O dilema político que o Brasil enfrenta hoje
é como lidar com a oposição desleal representada pelo clã Bolsonaro e seus
seguidores. De sua traição à democracia as provas dão e sobram: primeiro, a
intentona golpista que culminou com a invasão da Praça dos Três Poderes por milhares de
fanáticos —a quem o presidente
nacional do PL hoje se refere
como "20 pés de chinelo quebrando as coisas"; depois, a aliança com
Donald Trump que ele não perde ocasião de brandir, ameaçando o STF pela
tortuosa via do exorbitante tarifaço sobre exportações brasileiras.
De seu lado, o Judiciário cumpre seu papel,
levando ao banco dos réus os adeptos do autoritarismo. Da mesma forma, a
centro-esquerda no governo e a sociedade civil fazem sua parte. Mas é tudo
menos claro o que as direitas farão com sua facção mais extrema.
As pesquisas divergem quanto ao tamanho do
bolsonarismo puro e duro, pois o diagnóstico varia —e muito— conforme o
critério escolhido. De toda forma, é minoria, mas longe de ser irrelevante.
Diferentes analistas têm atribuído esse fato à pajelança prestada ao
ex-presidente, agora réu em prisão domiciliar, por alguns pré-candidatos da
direita às eleições presidenciais do ano que vem. Se assim for, conviria pensar
melhor.
No livro "A Extrema
Direita Hoje", na tradução brasileira, o cientista político
holandês Cas Mudde chama a atenção para uma nova realidade: o populismo de
direita se deslocou da periferia para o centro dos sistemas políticos
democráticos do Ocidente, tornando-se um fenômeno de certa forma normal e
duradouro —pois não desaparecerá da noite para o dia. O autor distingue entre
uma direita radical, antiliberal porém integrada ao jogo eleitoral, e outra,
extremada e disposta a destruí-lo.
Tendo em comum propostas políticas
reacionárias e a mesma aversão às instituições da democracia representativa
—limite dos poderes de Estado, independência das cortes, autonomia da sociedade
civil, liberdades públicas—, se distinguiriam pela disposição de usar a
violência quando resultados eleitorais lhe são desfavoráveis.

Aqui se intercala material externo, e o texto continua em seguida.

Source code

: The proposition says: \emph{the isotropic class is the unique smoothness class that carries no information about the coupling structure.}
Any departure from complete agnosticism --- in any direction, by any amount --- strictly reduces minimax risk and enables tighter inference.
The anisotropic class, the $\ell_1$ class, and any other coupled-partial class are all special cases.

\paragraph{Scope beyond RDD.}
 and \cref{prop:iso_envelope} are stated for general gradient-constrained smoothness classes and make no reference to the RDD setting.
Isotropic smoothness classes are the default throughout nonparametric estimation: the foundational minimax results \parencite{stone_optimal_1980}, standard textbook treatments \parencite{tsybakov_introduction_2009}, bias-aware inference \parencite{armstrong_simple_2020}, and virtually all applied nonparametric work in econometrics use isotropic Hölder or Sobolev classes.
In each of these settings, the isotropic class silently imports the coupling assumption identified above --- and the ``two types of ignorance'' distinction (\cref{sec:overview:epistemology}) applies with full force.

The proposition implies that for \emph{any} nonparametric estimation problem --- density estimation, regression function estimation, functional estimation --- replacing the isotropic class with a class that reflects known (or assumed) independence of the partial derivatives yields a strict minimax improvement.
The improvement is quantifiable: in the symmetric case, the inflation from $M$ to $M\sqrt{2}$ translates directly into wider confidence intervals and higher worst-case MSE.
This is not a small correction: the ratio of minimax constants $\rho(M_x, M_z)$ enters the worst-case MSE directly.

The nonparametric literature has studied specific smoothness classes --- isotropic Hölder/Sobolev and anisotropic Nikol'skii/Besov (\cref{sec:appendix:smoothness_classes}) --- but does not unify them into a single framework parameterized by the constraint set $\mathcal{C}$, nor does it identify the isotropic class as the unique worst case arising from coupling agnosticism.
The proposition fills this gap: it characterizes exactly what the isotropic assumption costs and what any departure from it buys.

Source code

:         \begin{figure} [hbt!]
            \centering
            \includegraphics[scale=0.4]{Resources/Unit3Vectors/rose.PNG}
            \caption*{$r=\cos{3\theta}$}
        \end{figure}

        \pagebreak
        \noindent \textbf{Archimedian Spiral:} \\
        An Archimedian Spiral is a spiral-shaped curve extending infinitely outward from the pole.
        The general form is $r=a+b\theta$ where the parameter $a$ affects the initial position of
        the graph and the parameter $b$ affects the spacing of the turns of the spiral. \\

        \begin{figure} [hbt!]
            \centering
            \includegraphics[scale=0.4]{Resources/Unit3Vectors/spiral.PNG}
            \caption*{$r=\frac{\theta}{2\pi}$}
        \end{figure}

Para Mudde, as diferenças poderiam sugerir
aos democratas estratégias diversas no lidar com as duas direitas. No primeiro
caso, caberia uma demorada disputa que passaria por fortalecer as instituições
e atacar as raízes do mal-estar social que alimenta e robustece a direita
populista. No segundo, seria preciso isolar politicamente a facção extremada
—jamais tratando-a como interlocutora ou, menos ainda, aliada legítima.
Se, por cálculo eleitoral, gratidão ou afinidade programática, as direitas lançarem uma boia a Bolsonaro, a democracia continuará amarrada à polarização entre as elites e a pagar o custo político das oposições desleais.